Ce panneau est un autre rescapé. J’y avais représenté un paysage, il y a presque deux ans maintenant. Avec le recul, il m’apparaissait plat et totalement inintéressant. Sans doute est-ce le signe que mon travail a évolué… J’ai donc repris ce format carré et lui ai appliqué un traitement de choc, à l’aide d’un peu de médium dilué avec de l’eau pour créer de légers effets de relief. Et puis, comme le dit Lee Kaloidis*, un peintre américain dont le travail m’intéresse, je me suis lancée comme si je me fichais totalement du résultat. Au final, un clair de lune un peu rugueux, avec un côté brut qui me plait bien. Et vous?

* »You have to paint like you don’t give a damn« 

Notes d’atelier 1

Peindre, c’est un peu être en état de recherche permanente pour trouver l’équilibre dans le mouvement, pour inventer de nouvelles manière de peindre, trouver des outils et des techniques qui permettent d’obtenir différents effets.

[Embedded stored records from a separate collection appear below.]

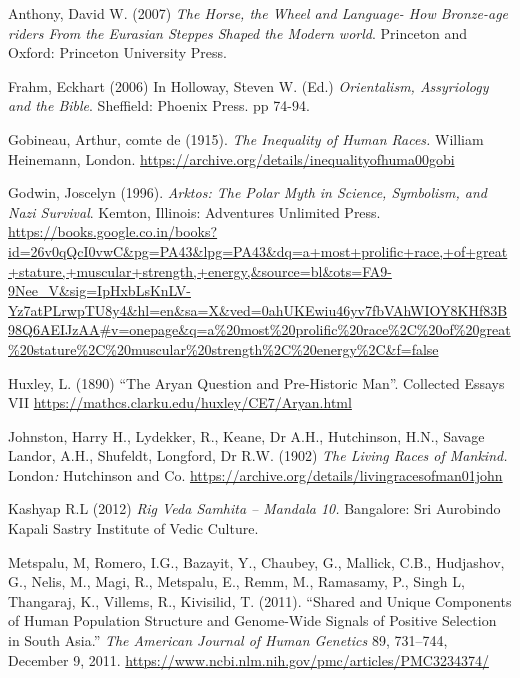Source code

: \begin{thebibliography}{99}
 Anthony, David W. (2007) \textit{The Horse, the Wheel and Language- How Bronze-age riders From the Eurasian Steppes Shaped the Modern world}. Princeton and Oxford: Princeton University Press.

  Frahm, Eckhart (2006) In Holloway, Steven W. (Ed.) \textit{Orientalism, Assyriology and the Bible}. Sheffield: Phoenix Press. pp 74-94.

  Gobineau, Arthur, comte de (1915). \textit{The Inequality of Human Races. }William Heinemann, London. \url{https://archive.org/details/inequalityofhuma00gobi}

  Godwin, Joscelyn (1996). \textit{Arktos: The Polar Myth in Science, Symbolism, and Nazi Survival}. Kemton, Illinois: Adventures Unlimited Press. \url{https://books.google.co.in/books?id=26v0qQcI0vwC&pg=PA43&lpg=PA43&dq=a+most+prolific+race,+of+great+stature,+muscular+strength,+energy,&source=bl&ots=FA9-9Nee_V&sig=IpHxbLsKnLV-Yz7atPLrwpTU8y4&hl=en&sa=X&ved=0ahUKEwiu46yv7fbVAhWIOY8KHf83B98Q6AEIJzAA#v=onepage&q=a%20most%20prolific%20race%2C%20of%20great%20stature%2C%20muscular%20strength%2C%20energy%2C&f=false}

  Huxley, L. (1890) “The Aryan Question and Pre-Historic Man”. Collected Essays VII \url{https://mathcs.clarku.edu/huxley/CE7/Aryan.html}

  Johnston, Harry H., Lydekker, R., Keane, Dr A.H., Hutchinson, H.N., Savage Landor, A.H., Shufeldt, Longford, Dr R.W. (1902) \textit{The Living Races of Mankind. }London\textit{:} Hutchinson and Co. \url{ https://archive.org/details/livingracesofman01john}

  Kashyap R.L (2012) \textit{Rig Veda Samhita – Mandala 10. }Bangalore: Sri Aurobindo Kapali Sastry Institute of Vedic Culture.

  Metspalu, M, Romero, I.G., Bazayit, Y., Chaubey, G., Mallick, C.B., Hudjashov, G., Nelis, M., Magi, R., Metspalu, E., Remm, M., Ramasamy, P., Singh L, Thangaraj, K., Villems, R., Kivisilid, T. (2011). “Shared and Unique Components of Human Population Structure and Genome-Wide Signals of Positive Selection in South Asia.” \textit{The American Journal of Human Genetics} 89, 731–744, December 9, 2011. \url{https://www.ncbi.nlm.nih.gov/pmc/articles/PMC3234374/}


\end{thebibliography}
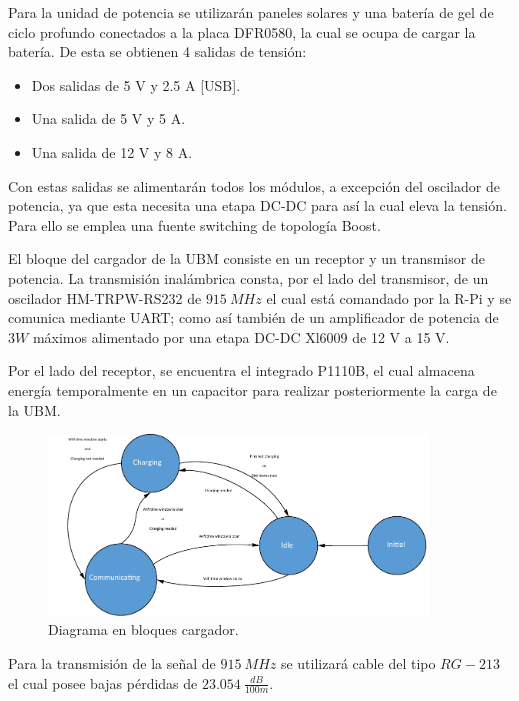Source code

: 
Para la unidad de potencia se utilizarán paneles solares y una batería de gel de ciclo profundo conectados a la placa DFR0580, la cual se ocupa de cargar la batería. De esta se obtienen 4 salidas de tensión:
\begin{itemize}
	\item Dos salidas de 5 V y 2.5 A [USB].
	\item Una salida de 5 V y 5 A.
	\item Una salida de 12 V y 8 A.
\end{itemize}

Con estas salidas se alimentarán todos los módulos, a excepción del oscilador de potencia, ya que esta necesita una etapa DC-DC para así la cual eleva la tensión. Para ello se emplea una fuente switching de topología Boost.


El bloque del cargador de la UBM consiste en un receptor y un transmisor de potencia. La transmisión inalámbrica consta, por el lado del transmisor, de un oscilador HM-TRPW-RS232 de $915 \ MHz$ el cual está comandado por la R-Pi y se comunica mediante UART; como así también de un amplificador de potencia de $3W$ máximos alimentado por una etapa DC-DC Xl6009 de 12 V a 15 V.

Por el lado del receptor, se encuentra el integrado P1110B, el cual almacena energía temporalmente en un capacitor para realizar posteriormente la carga de la UBM.

\begin{figure}[H]
	\centering	
	\includegraphics[width=0.9\textwidth, page=8]{ImagenesIngenieria de Detalle/FlowChart.pdf}
	\caption{Diagrama en bloques cargador.}
	\label{fig:diagrama_hardware_antenas}
\end{figure}

Para la transmisión de la señal de $915 \ MHz$ se utilizará cable del tipo $RG-213$ el cual posee bajas pérdidas de $23.054 \ \frac{dB}{100m}$.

De la même manière que les personnages du roman en cours ne quittent jamais vraiment l’esprit de l’écrivain, les couleurs, les formes et l’idée du geste à accomplir ne laissent jamais vraiment l’esprit du peintre en repos. Il m’arrive de rêver de toiles que je ne peindrai jamais, de me réveiller au milieu de la nuit en me disant, tiens, je pourrais essayer de faire comme ça, avec du papier froissé, de la peinture, et puis, et puis…

Aussi, pour laisser affleurer de nouvelles idées, il est bon de se réserver des moments où l’on ne fait rien d’autre qu’essayer. Associer telle couleur avec telle autre, sur papier mouillé ou sec, et puis faire des marques avec les crayons, les feutres, la pipette d’encre… Devenir le temps de quelques heures savant fou, sans chercher à obtenir un quelconque résultat.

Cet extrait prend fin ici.